Although Ohta has used guest musicians on previous albums, this disc features a number of special appearances from superstars, high-demand session cats and rising stars: Ledward Kaapana, Louis “Moon” Kauakahi (of the Mākaha Sons), both Nathan Aweau and Barry Flanagan (of Hapa), Chino Montero, Noel Okimoto, Daniel Ho, Jon Yamasato and others (not to mention the not-so-secret, un-credited vocalist on the album’s bonus track.) A flawless album, one that should be on the shelves of every fan of today’s Hawaiian music, as well as `ukulele lovers.

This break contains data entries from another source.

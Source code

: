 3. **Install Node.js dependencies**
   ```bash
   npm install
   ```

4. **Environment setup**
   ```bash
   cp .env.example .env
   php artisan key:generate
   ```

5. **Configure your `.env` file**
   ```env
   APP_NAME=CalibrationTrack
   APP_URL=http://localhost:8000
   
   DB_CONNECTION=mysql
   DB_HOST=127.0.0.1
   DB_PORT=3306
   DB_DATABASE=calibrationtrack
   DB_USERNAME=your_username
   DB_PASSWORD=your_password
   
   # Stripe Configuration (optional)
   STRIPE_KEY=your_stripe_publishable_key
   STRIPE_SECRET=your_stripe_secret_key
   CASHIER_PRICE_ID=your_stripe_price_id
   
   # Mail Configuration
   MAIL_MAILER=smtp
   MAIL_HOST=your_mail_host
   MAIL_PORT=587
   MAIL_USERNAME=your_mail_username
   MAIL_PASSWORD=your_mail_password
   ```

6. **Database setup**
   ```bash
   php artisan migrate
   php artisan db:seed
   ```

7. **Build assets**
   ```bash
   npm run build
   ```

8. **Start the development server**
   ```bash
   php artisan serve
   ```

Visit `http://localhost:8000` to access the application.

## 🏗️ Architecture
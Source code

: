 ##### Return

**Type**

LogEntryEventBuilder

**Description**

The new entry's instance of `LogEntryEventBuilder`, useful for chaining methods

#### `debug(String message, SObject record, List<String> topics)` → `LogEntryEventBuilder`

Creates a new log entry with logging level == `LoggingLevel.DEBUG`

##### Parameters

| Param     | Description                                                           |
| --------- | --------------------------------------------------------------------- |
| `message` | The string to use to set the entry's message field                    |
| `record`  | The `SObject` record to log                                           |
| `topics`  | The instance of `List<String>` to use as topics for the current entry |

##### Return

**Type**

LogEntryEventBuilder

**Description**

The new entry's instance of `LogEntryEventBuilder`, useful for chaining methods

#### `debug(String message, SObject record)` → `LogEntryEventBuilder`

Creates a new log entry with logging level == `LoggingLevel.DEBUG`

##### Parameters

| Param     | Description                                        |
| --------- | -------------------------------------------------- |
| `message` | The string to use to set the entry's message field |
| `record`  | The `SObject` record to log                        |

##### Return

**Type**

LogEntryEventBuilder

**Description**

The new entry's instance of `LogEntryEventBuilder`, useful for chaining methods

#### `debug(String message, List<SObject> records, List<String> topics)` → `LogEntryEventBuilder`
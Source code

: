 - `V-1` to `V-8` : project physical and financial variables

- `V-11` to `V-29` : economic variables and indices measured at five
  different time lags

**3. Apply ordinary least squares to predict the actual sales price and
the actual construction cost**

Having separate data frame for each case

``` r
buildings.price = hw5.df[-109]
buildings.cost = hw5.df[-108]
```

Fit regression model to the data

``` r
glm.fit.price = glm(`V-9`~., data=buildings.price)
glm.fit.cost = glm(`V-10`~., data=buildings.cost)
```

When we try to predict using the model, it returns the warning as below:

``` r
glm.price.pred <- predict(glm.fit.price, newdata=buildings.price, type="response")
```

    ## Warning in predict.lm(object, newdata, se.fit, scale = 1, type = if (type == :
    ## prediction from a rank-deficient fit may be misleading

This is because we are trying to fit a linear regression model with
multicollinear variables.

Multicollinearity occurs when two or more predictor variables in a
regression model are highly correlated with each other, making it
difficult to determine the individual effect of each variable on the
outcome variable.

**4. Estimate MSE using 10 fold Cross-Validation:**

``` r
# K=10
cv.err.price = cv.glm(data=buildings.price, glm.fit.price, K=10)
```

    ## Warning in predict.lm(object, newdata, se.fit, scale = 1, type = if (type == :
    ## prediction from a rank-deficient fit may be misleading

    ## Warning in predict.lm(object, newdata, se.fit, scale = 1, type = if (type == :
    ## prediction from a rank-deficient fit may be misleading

Much respect has to be given to this group, for the simple fact that they never rush to get new releases out to their hungry fans, instead preferring to spend the time and effort necessary to guarantee each album will be strong enough to carry their reputation and career forward. Only their third album in seven years, the trio is fueled by songwriter, lead singer and guitarist Bobby Moderow, along with his compatriots Bruce Spencer on `ukulele and Kahi Kaonohi playing bass, each of whom are featured as lead vocalists on a couple of tracks.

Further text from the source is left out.